_THE TASK:_
Which lines run from the one containing "것이다. 라고 쓰여있다." through the end of the material? Reproduce them exactly.

____________

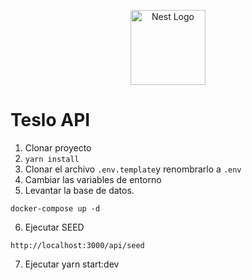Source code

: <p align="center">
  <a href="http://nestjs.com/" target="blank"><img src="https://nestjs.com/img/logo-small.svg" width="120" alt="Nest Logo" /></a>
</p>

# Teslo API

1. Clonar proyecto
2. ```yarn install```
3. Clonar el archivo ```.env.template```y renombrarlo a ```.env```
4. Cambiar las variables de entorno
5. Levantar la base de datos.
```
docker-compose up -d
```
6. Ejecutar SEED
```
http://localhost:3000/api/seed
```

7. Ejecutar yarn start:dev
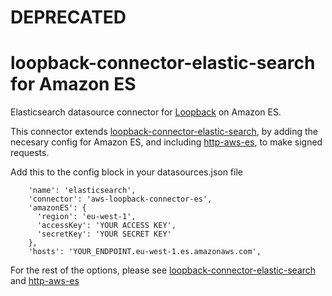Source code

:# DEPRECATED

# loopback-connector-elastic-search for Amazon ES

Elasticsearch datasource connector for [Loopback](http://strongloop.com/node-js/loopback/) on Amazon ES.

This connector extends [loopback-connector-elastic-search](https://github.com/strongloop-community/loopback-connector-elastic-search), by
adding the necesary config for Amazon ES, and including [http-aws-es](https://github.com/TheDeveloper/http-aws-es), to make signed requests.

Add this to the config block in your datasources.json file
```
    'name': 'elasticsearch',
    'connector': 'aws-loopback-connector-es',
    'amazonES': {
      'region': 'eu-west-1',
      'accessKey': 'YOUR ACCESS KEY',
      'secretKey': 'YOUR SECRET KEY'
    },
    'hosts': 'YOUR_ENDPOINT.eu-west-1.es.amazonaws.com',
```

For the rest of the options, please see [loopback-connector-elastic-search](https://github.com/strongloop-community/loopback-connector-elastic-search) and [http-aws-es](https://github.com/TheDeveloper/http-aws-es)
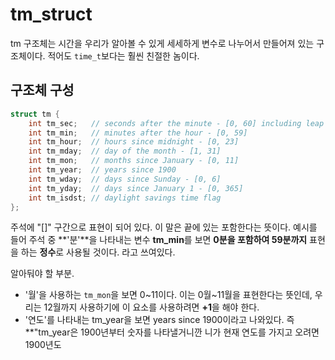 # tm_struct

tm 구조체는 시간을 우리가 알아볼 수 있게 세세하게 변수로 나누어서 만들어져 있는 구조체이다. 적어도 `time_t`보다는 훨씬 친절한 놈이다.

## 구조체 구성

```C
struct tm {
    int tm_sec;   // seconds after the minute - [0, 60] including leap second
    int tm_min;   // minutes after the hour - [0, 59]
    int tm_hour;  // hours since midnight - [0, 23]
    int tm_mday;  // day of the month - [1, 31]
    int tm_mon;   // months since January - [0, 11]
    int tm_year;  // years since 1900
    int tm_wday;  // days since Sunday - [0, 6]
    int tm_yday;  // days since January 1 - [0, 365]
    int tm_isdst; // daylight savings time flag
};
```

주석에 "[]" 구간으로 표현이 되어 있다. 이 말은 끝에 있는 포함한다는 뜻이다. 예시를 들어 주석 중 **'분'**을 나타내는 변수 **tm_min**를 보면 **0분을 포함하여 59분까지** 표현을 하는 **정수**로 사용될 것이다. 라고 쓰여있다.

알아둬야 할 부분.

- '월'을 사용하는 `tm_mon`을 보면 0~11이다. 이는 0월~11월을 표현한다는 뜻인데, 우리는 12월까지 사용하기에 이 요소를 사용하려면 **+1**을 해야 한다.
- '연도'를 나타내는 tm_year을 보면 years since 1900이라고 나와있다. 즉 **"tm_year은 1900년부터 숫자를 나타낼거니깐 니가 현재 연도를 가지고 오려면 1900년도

____________

_PROBLEM SOLUTION:_
주석에 "[]" 구간으로 표현이 되어 있다. 이 말은 끝에 있는 포함한다는 뜻이다. 예시를 들어 주석 중 **'분'**을 나타내는 변수 **tm_min**를 보면 **0분을 포함하여 59분까지** 표현을 하는 **정수**로 사용될 것이다. 라고 쓰여있다.

알아둬야 할 부분.

- '월'을 사용하는 `tm_mon`을 보면 0~11이다. 이는 0월~11월을 표현한다는 뜻인데, 우리는 12월까지 사용하기에 이 요소를 사용하려면 **+1**을 해야 한다.
- '연도'를 나타내는 tm_year을 보면 years since 1900이라고 나와있다. 즉 **"tm_year은 1900년부터 숫자를 나타낼거니깐 니가 현재 연도를 가지고 오려면 1900년도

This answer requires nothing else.